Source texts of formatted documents
▶
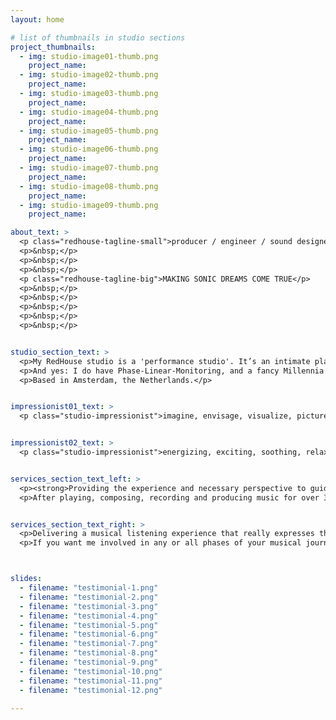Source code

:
 ```yaml
---
layout: home

# list of thumbnails in studio sections
project_thumbnails:
  - img: studio-image01-thumb.png
    project_name: 
  - img: studio-image02-thumb.png
    project_name: 
  - img: studio-image03-thumb.png
    project_name: 
  - img: studio-image04-thumb.png
    project_name: 
  - img: studio-image05-thumb.png
    project_name: 
  - img: studio-image06-thumb.png
    project_name: 
  - img: studio-image07-thumb.png
    project_name: 
  - img: studio-image08-thumb.png
    project_name: 
  - img: studio-image09-thumb.png
    project_name: 

about_text: >
  <p class="redhouse-tagline-small">producer / engineer / sound designer</p>
  <p>&nbsp;</p>
  <p>&nbsp;</p>
  <p>&nbsp;</p>
  <p class="redhouse-tagline-big">MAKING SONIC DREAMS COME TRUE</p>
  <p>&nbsp;</p>
  <p>&nbsp;</p>
  <p>&nbsp;</p>
  <p>&nbsp;</p>
  <p>&nbsp;</p>


studio_section_text: >
  <p>My RedHouse studio is a 'performance studio'. It’s an intimate place, where musical ideas can be captured without the flow being interrupted. Everybody is together in the same room, working on the same thing.</p>
  <p>And yes: I do have Phase-Linear-Monitoring, and a fancy Millennia pre-amp too. Plus: loads of  instruments and other musical toys available to play around with. I envisioned that a recording artist needs a place that sounds good, where they feel comfortable, and a guy that knows how to work all the buttons and faders.</p>
  <p>Based in Amsterdam, the Netherlands.</p>


impressionist01_text: >
  <p class="studio-impressionist">imagine, envisage, visualize, picture, picture in ones mind, conjure up an image of, think, see, perceive, grasp, appreciate, apprehend, think up, think of, come up with, dream up, draw up, devise, form, formulate, design, frame, invent, coin, originate, create, develop, evolve</p>


impressionist02_text: >
  <p class="studio-impressionist">energizing, exciting, soothing, relaxing, dense, thick, light, free, transparent, harsh, aggressive, gentle, peaceful, cold, firm, warm, soft, bright, dynamic, ornate, low key, calm, melancholic, popular, plain, simple, elaborate, sophisticated, dark, pessimistic, bitter, light, cheerful, sweet, emotional, sensual, playful, sober, arranged, proper</p>


services_section_text_left: >
  <p><strong>Providing the experience and necessary perspective to guide an artist’s recording from start to finish.</strong></p>
  <p>After playing, composing, recording and producing music for over 30 years, I’m more than <a href="/discography" class="normal" target="" class="red-link">experienced</a> to cover the whole process - often starting in a rehearsal room or home studio and ending in a mastering studio.</p>


services_section_text_right: >
  <p>Delivering a musical listening experience that really expresses the artist’s inspiration, is what ultimately drives me. Making everything connect - from concept to final master - and tell the same story; performance, music, processing, mix .. sound.</p>
  <p>If you want me involved in any or all phases of your musical journey, <strong><a href="mailto:gijs@redhouse.nl" target="blank" class="red-link">get in touch</a> for a cup of coffee.</strong></p>



slides:
  - filename: "testimonial-1.png"
  - filename: "testimonial-2.png"
  - filename: "testimonial-3.png"
  - filename: "testimonial-4.png"
  - filename: "testimonial-5.png"
  - filename: "testimonial-6.png"
  - filename: "testimonial-7.png"
  - filename: "testimonial-8.png"
  - filename: "testimonial-9.png"
  - filename: "testimonial-10.png"
  - filename: "testimonial-11.png"
  - filename: "testimonial-12.png"

---
```


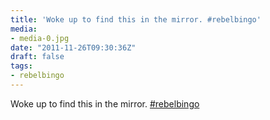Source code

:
 ```yaml
---
title: 'Woke up to find this in the mirror. #rebelbingo'
media:
- media-0.jpg
date: "2011-11-26T09:30:36Z"
draft: false
tags:
- rebelbingo
---
```

Woke up to find this in the mirror. [#rebelbingo](/tags/rebelbingo)

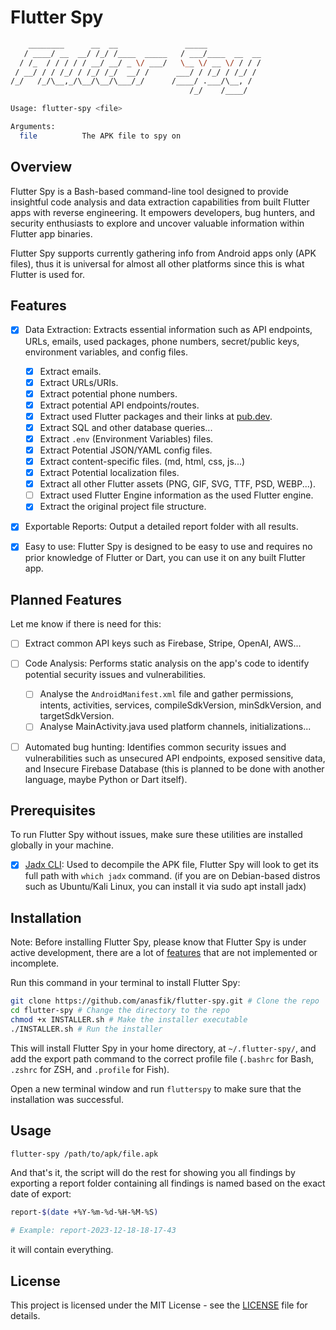 # Flutter Spy

```bash
    ________      __  __               _____            
   / ____/ __  __/ /_/ /____  _____   / ___/____  __  __
  / /_  / / / / / __/ __/ _ \/ ___/   \__ \/ __ \/ / / /
 / __/ / / /_/ / /_/ /_/  __/ /      ___/ / /_/ / /_/ / 
/_/   /_/\__,_/\__/\__/\___/_/      /____/ .___/\__, /  
                                        /_/    /____/

Usage: flutter-spy <file>

Arguments:
  file          The APK file to spy on
```

## Overview

Flutter Spy is a Bash-based command-line tool designed to provide insightful code analysis and data extraction capabilities from built Flutter apps with reverse engineering. It empowers developers, bug hunters, and security enthusiasts to explore and uncover valuable information within Flutter app binaries.

Flutter Spy supports currently gathering info from Android apps only (APK files), thus it is universal for almost all other platforms since this is what Flutter is used for.  

## Features

- [x] Data Extraction: Extracts essential information such as API endpoints, URLs, emails, used packages, phone numbers, secret/public keys, environment variables, and config files.
  - [x] Extract emails.
  - [x] Extract URLs/URIs.
  - [x] Extract potential phone numbers.
  - [x] Extract potential API endpoints/routes.
  - [x] Extract used Flutter packages and their links at [pub.dev](https://pub.dev/).
  - [x] Extract SQL and other database queries...
  - [x] Extract `.env` (Environment Variables) files.
  - [x] Extract Potential JSON/YAML config files.
  - [x] Extract content-specific files. (md, html, css, js...)
  - [x] Extract Potential localization files.
  - [x] Extract all other Flutter assets (PNG, GIF, SVG, TTF, PSD, WEBP...).
  - [ ] Extract used Flutter Engine information as the used Flutter engine.
  - [x] Extract the original project file structure.

- [x] Exportable Reports: Output a detailed report folder with all results.

- [x] Easy to use: Flutter Spy is designed to be easy to use and requires no prior knowledge of Flutter or Dart, you can use it on any built Flutter app.

## Planned Features
Let me know if there is need for this:

- [ ] Extract common API keys such as Firebase, Stripe, OpenAI, AWS...
- [ ] Code Analysis: Performs static analysis on the app's code to identify potential security issues and vulnerabilities.
  - [ ]  Analyse the `AndroidManifest.xml` file and gather permissions, intents, activities, services, compileSdkVersion, minSdkVersion, and targetSdkVersion.
  - [ ]  Analyse MainActivity.java used platform channels, initializations...

- [ ] Automated bug hunting: Identifies common security issues and vulnerabilities such as unsecured API endpoints, exposed sensitive data, and Insecure Firebase Database (this is planned to be done with another language, maybe Python or Dart itself).


## Prerequisites
To run Flutter Spy without issues, make sure these utilities are installed globally in your machine.

- [x] [Jadx CLI](https://github.com/skylot/jadx): Used to decompile the APK file, Flutter Spy will look to get its full path with `which jadx` command. (if you are on Debian-based distros such as Ubuntu/Kali Linux, you can install it via sudo apt install jadx)

## Installation

Note: Before installing Flutter Spy, please know that Flutter Spy is under active development, there are a lot of [features](#features) that are not implemented or incomplete.

Run this command in your terminal to install Flutter Spy:

```bash
git clone https://github.com/anasfik/flutter-spy.git # Clone the repo
cd flutter-spy # Change the directory to the repo
chmod +x INSTALLER.sh # Make the installer executable
./INSTALLER.sh # Run the installer
```

This will install Flutter Spy in your home directory, at `~/.flutter-spy/`, and add the export path command to the correct profile file (`.bashrc` for Bash, `.zshrc` for ZSH, and `.profile` for Fish).

Open a new terminal window and run `flutterspy` to make sure that the installation was successful.

## Usage

```bash
flutter-spy /path/to/apk/file.apk
```

And that's it, the script will do the rest for showing you all findings by exporting a report folder containing all findings is named based on the exact date of export:

```bash
report-$(date +%Y-%m-%d-%H-%M-%S)

# Example: report-2023-12-18-18-17-43
```
it will contain everything.

## License

This project is licensed under the MIT License - see the [LICENSE](LICENSE) file for details.
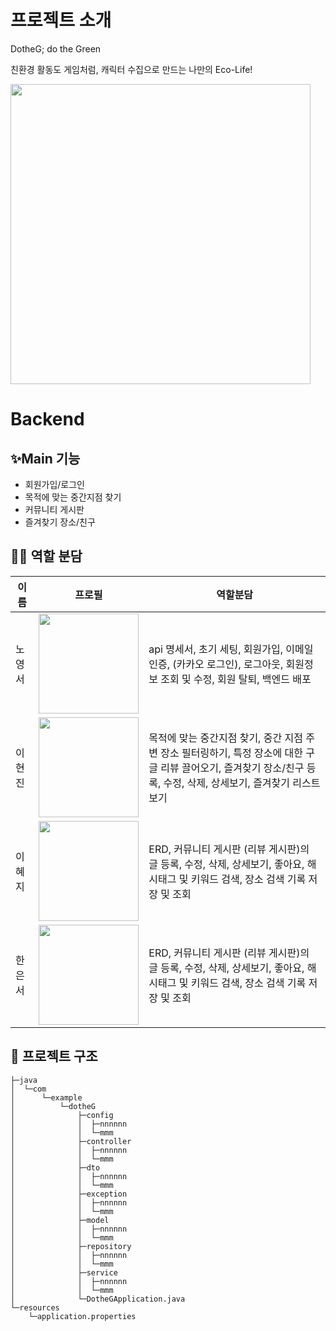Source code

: # 프로젝트 소개
DotheG; do the Green

친환경 활동도 게임처럼, 캐릭터 수집으로 만드는 나만의 Eco-Life!

<img src="https://github.com/user-attachments/assets/0f2b0823-5b82-42a6-99c1-287ac3d733df" width="480"/>


# Backend

## ✨Main 기능
- 회원가입/로그인
- 목적에 맞는 중간지점 찾기
- 커뮤니티 게시판
- 즐겨찾기 장소/친구

## 👩‍💻 역할 분담
|       이름         | 프로필                                                              |                                      역할분담                         |
| -------------------------------------- | ------------------------------------------------------------------- | --------------------------------------------------------------------- |
| 노영서 | <img src="https://github.com/user-attachments/assets/da4077ee-ea1c-4878-a67a-8c545668fb8a" width="160"/> | api 명세서, 초기 세팅, 회원가입, 이메일 인증, (카카오 로그인), 로그아웃, 회원정보 조회 및 수정, 회원 탈퇴, 백엔드 배포 |
| 이현진 | <img src="https://github.com/user-attachments/assets/3cd02d1e-7f5f-463d-bfec-f2b772ca8f29" width="160"/> | 목적에 맞는 중간지점 찾기, 중간 지점 주변 장소 필터링하기, 특정 장소에 대한 구글 리뷰 끌어오기, 즐겨찾기 장소/친구 등록, 수정, 삭제, 상세보기, 즐겨찾기 리스트 보기 |
| 이혜지 | <img src="https://github.com/user-attachments/assets/0b9d7fa2-99a4-4424-beb2-4d5e7fd96bb5" width="160"/> | ERD, 커뮤니티 게시판 (리뷰 게시판)의 글 등록, 수정, 삭제, 상세보기, 좋아요, 해시태그 및 키워드 검색, 장소 검색 기록 저장 및 조회 |
| 한은서 | <img src="" width="160"/> | ERD, 커뮤니티 게시판 (리뷰 게시판)의 글 등록, 수정, 삭제, 상세보기, 좋아요, 해시태그 및 키워드 검색, 장소 검색 기록 저장 및 조회 |


## 🌳 프로젝트 구조
```
├─java
│  └─com
│      └─example
│          └─dotheG
│              ├─config
│              │  ├─nnnnnn
│              │  └─mmm
│              ├─controller
│              │  ├─nnnnnn
│              │  └─mmm
│              ├─dto
│              │  ├─nnnnnn
│              │  └─mmm
│              ├─exception
│              │  ├─nnnnnn
│              │  └─mmm
│              ├─model
│              │  ├─nnnnnn
│              │  └─mmm
│              ├─repository
│              │  ├─nnnnnn
│              │  └─mmm
│              ├─service
│              │  ├─nnnnnn
│              │  └─mmm
│              └─DotheGApplication.java
└─resources
    └─application.properties
```
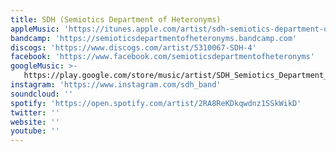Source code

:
 ```yaml
---
title: SDH (Semiotics Department of Heteronyms)
appleMusic: 'https://itunes.apple.com/artist/sdh-semiotics-department-of-heteronyms/1353734794'
bandcamp: 'https://semioticsdepartmentofheteronyms.bandcamp.com'
discogs: 'https://www.discogs.com/artist/5310067-SDH-4'
facebook: 'https://www.facebook.com/semioticsdepartmentofheteronyms'
googleMusic: >-
   https://play.google.com/store/music/artist/SDH_Semiotics_Department_of_Heteronyms?id=A2puznu4ssyipt45mj7j6xo3hom
instagram: 'https://www.instagram.com/sdh_band'
soundcloud: ''
spotify: 'https://open.spotify.com/artist/2RA8ReKDkqwdnz1SSkWikD'
twitter: ''
website: ''
youtube: ''
---
```

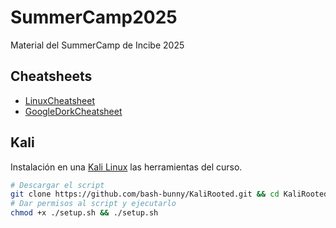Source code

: # SummerCamp2025

Material del SummerCamp de Incibe 2025

## Cheatsheets

- [LinuxCheatsheet](Cheatsheets/LinuxCheatsheet.md)
- [GoogleDorkCheatsheet](Cheatsheets/GoogleDorkCheatsheet.md)

## Kali

Instalación en una [Kali Linux](https://www.kali.org/) las herramientas del curso.

```bash
# Descargar el script
git clone https://github.com/bash-bunny/KaliRooted.git && cd KaliRooted/
# Dar permisos al script y ejecutarlo
chmod +x ./setup.sh && ./setup.sh
```
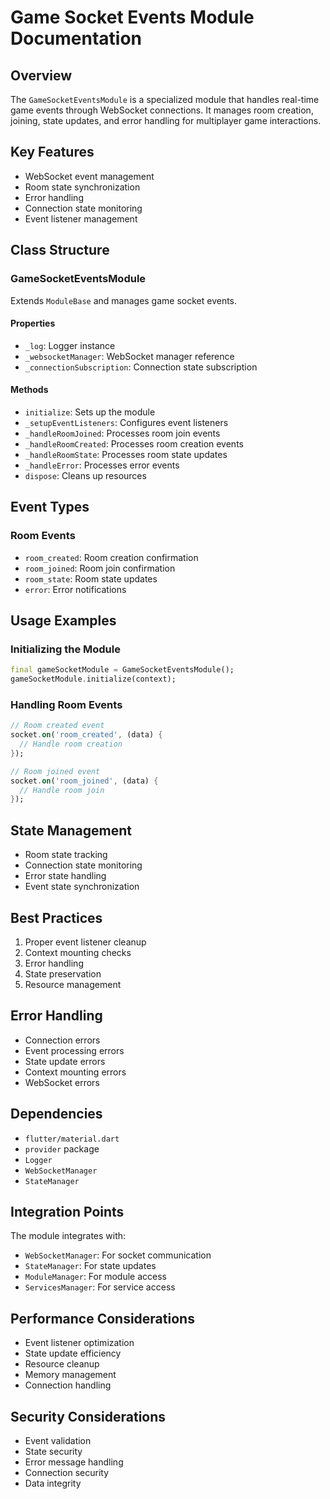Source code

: # Game Socket Events Module Documentation

## Overview
The `GameSocketEventsModule` is a specialized module that handles real-time game events through WebSocket connections. It manages room creation, joining, state updates, and error handling for multiplayer game interactions.

## Key Features
- WebSocket event management
- Room state synchronization
- Error handling
- Connection state monitoring
- Event listener management

## Class Structure

### GameSocketEventsModule
Extends `ModuleBase` and manages game socket events.

#### Properties
- `_log`: Logger instance
- `_websocketManager`: WebSocket manager reference
- `_connectionSubscription`: Connection state subscription

#### Methods
- `initialize`: Sets up the module
- `_setupEventListeners`: Configures event listeners
- `_handleRoomJoined`: Processes room join events
- `_handleRoomCreated`: Processes room creation events
- `_handleRoomState`: Processes room state updates
- `_handleError`: Processes error events
- `dispose`: Cleans up resources

## Event Types

### Room Events
- `room_created`: Room creation confirmation
- `room_joined`: Room join confirmation
- `room_state`: Room state updates
- `error`: Error notifications

## Usage Examples

### Initializing the Module
```dart
final gameSocketModule = GameSocketEventsModule();
gameSocketModule.initialize(context);
```

### Handling Room Events
```dart
// Room created event
socket.on('room_created', (data) {
  // Handle room creation
});

// Room joined event
socket.on('room_joined', (data) {
  // Handle room join
});
```

## State Management
- Room state tracking
- Connection state monitoring
- Error state handling
- Event state synchronization

## Best Practices
1. Proper event listener cleanup
2. Context mounting checks
3. Error handling
4. State preservation
5. Resource management

## Error Handling
- Connection errors
- Event processing errors
- State update errors
- Context mounting errors
- WebSocket errors

## Dependencies
- `flutter/material.dart`
- `provider` package
- `Logger`
- `WebSocketManager`
- `StateManager`

## Integration Points
The module integrates with:
- `WebSocketManager`: For socket communication
- `StateManager`: For state updates
- `ModuleManager`: For module access
- `ServicesManager`: For service access

## Performance Considerations
- Event listener optimization
- State update efficiency
- Resource cleanup
- Memory management
- Connection handling

## Security Considerations
- Event validation
- State security
- Error message handling
- Connection security
- Data integrity 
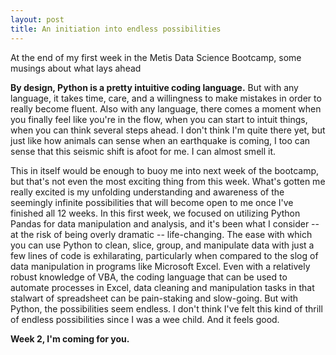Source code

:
 ```yaml
---
layout: post
title: An initiation into endless possibilities
---
```


<div class="message">
  At the end of my first week in the Metis Data Science Bootcamp, some musings about what lays ahead
</div>

**By design, Python is a pretty intuitive coding language.** But with any language, it takes time, care, and a willingness to make mistakes in order to really become fluent. Also with any language, there comes a moment when you finally feel like you're in the flow, when you can start to intuit things, when you can think several steps ahead. I don't think I'm quite there yet, but just like how animals can sense when an earthquake is coming, I too can sense that this seismic shift is afoot for me. I can almost smell it.

This in itself would be enough to buoy me into next week of the bootcamp, but that's not even the most exciting thing from this week. What's gotten me really excited is my unfolding understanding and awareness of the seemingly infinite possibilities that will become open to me once I've finished all 12 weeks. In this first week, we focused on utilizing Python Pandas for data manipulation and analysis, and it's been what I consider -- at the risk of being overly dramatic -- life-changing. The ease with which you can use Python to clean, slice, group, and manipulate data with just a few lines of code is exhilarating, particularly when compared to the slog of data manipulation in programs like Microsoft Excel. Even with a relatively robust knowledge of VBA, the coding language that can be used to automate processes in Excel, data cleaning and manipulation tasks in that stalwart of spreadsheet can be pain-staking and slow-going. But with Python, the possibilities seem endless. I don't think I've felt this kind of thrill of endless possibilities since I was a wee child. And it feels good.

**Week 2, I'm coming for you.**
◀
● **Work order**
In the records above, locate every line with the string "designed" and copy it.

● **Solution to the problem**
Flutter Spy is a Bash-based command-line tool designed to provide insightful code analysis and data extraction capabilities from built Flutter apps with reverse engineering. It empowers developers, bug hunters, and security enthusiasts to explore and uncover valuable information within Flutter app binaries.
- [x] Easy to use: Flutter Spy is designed to be easy to use and requires no prior knowledge of Flutter or Dart, you can use it on any built Flutter app.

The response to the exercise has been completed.